Add a "process_shutdown" method to be invoked asynchronously by a tic in every...
Add a "process_shutdown" method to be invoked asynchronously by a tic in every shutdown phase (see Lifetime.py) when Zope shutdown sequence is runing. git-svn-id: https://svn.erp5.org/repos/public/erp5/trunk@22386 20353a03-c40f-0410-a6d1-a30d3c3de9de
-
Owner
I did a bit of digging in git history, for reference, here are my findings: this was something supported only in ClockServer. Zope's ZServer had an API to control the shutdown sequence, by allowing servers to implement a "clean shutdown protocol", with a
clean_shutdown_control
method that was be called at every phase of the shutdown, as described here:https://github.com/zopefoundation/ZServer/blob/0259e288/src/Lifetime/__init__.py#L20-L38
ClockServer was implementing the
clean_shutdown_control
method: https://lab.nexedi.com/nexedi/erp5/blob/07a136ec3/product/ClockServer/ClockServer.py#L57It was described in the README ( https://lab.nexedi.com/nexedi/erp5/blob/07a136ec3/product/ClockServer/README#L32 ) that it was expected to be configured to call TimerService's process_shutdown; It seems we were using a mix of ClockServer + TimerService there, maybe it was during a transition phase. I did not find when this configuration was set. At the time there was an "experimental buildout" in svn repository, maybe it was there, or maybe it was never set. So it seems there was not only the project scripts using the
wget -q "http://127.0.0.1:${ZOPE_PORT}/erp5/portal_activities/process_shutdown?phase:int=3&time_in_phase:int=0" -O -
, there was also the beginning of something integrated.In 49400d40 (we don't use ClockServer. we use TimerService instead., 2013-10-07) we removed ClockServer, since this day this code is not used in zope.
In waitress/WSGI mode, there's no "clean_shutdown_control" API, so it would need more work to have this with waitress. Also I think we were discussing implementing a "clean shutdown" at slapos level. Anyway we'll need slapos cooperation, at least having more time than the default "SIGTERM wait 60 seconds SIGKILL" sequence from supervisor (60 is configured here)
I started writing this as a commit message for a commit removing
clean_shutdown_control
, but maybe we want to keep this, I did not understand until today that it was called externally by wget. -
Owner
Here are my views a on clean shutdown:
- the "probably easy" part of the shutdown issue is on the http server side: it needs to close the listening socket (so any new connection attempt gets a "port closed"), and then to wait for any established connection to get closed (modulo whatever maximum time we accept to wait).
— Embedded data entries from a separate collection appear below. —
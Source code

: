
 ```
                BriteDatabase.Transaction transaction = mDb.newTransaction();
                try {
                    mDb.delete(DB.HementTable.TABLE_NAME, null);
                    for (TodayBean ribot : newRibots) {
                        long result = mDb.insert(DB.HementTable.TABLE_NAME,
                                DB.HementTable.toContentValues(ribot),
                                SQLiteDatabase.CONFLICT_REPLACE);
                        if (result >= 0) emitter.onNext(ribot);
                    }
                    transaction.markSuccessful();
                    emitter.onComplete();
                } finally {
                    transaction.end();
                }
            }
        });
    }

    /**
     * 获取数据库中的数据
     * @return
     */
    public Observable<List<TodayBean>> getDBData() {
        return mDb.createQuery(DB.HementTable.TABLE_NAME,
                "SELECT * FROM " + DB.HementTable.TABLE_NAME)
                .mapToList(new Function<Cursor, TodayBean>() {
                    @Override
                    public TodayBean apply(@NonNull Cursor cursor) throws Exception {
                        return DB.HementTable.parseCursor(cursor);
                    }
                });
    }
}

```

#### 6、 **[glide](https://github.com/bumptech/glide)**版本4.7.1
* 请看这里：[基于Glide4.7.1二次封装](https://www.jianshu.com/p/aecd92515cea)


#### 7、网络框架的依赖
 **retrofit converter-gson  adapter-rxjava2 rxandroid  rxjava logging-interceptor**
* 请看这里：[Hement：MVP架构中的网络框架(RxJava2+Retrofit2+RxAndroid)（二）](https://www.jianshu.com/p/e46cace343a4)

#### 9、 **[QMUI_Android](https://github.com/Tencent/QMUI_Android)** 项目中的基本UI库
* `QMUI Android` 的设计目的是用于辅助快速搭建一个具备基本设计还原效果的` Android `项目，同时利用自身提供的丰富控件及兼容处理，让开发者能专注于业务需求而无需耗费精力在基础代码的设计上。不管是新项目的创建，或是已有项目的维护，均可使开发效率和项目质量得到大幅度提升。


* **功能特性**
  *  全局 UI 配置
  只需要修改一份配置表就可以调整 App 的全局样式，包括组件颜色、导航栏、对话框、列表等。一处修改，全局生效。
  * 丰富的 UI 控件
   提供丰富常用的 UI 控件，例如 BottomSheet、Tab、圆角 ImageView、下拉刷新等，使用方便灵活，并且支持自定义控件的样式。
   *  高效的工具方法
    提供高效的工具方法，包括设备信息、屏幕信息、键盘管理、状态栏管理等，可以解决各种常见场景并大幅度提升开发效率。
This should provide a graceful shutdown, by completing any started transaction, while other requests should be already automatically directed (by haproxy) to any other process in the same cluster.
- the "harder" part of the shutdown issue is that, once we decide that we do not want to wait (much) more, then we should prevent any new transactions to enter the 2-phase-commit, and to wait for those which are already there. Any brutal shutdown while there are transactions in the 2pc will cause data inconsistency between databases, so if we really want a timeout here, it should be rather long. Also, I think Zope should self-monitor the time spent in the 2pc, and warn if this is getting close to whatever maximum delay we are ready to wait for, so we can either reconsider this delay, or somehow lower the time needed for such transaction. And of course if the intent is "kill this instance which is not paying to be hosted anymore", then we probably do not care about database consistency and
kill -9
is made for this (to me, this distinction is missing in slapos process management: not all "stop" are equal). - finally, a not necessarily hard (the code should already be here, but likely unused for 10 years, so likely somewhat broken), but necessary part of such work is to get CMFActivity to stop its processing when a shutdown is requested. I implemented this with a lock which would be acquired in the processing loop in CMFActivity (CMFActivity loops to avoid the large latency cost of waiting for the next tic whenever we already know there is still stuff to do). The intent is to both tell CMFActivity that it is not ok to start the next loop, but also to let the caller know when CMFActivity stopped processing anything:
wget
will block for as long as CMFActivity is running an activity. Unless there is a Zope-level http timeout, but I do not think there is.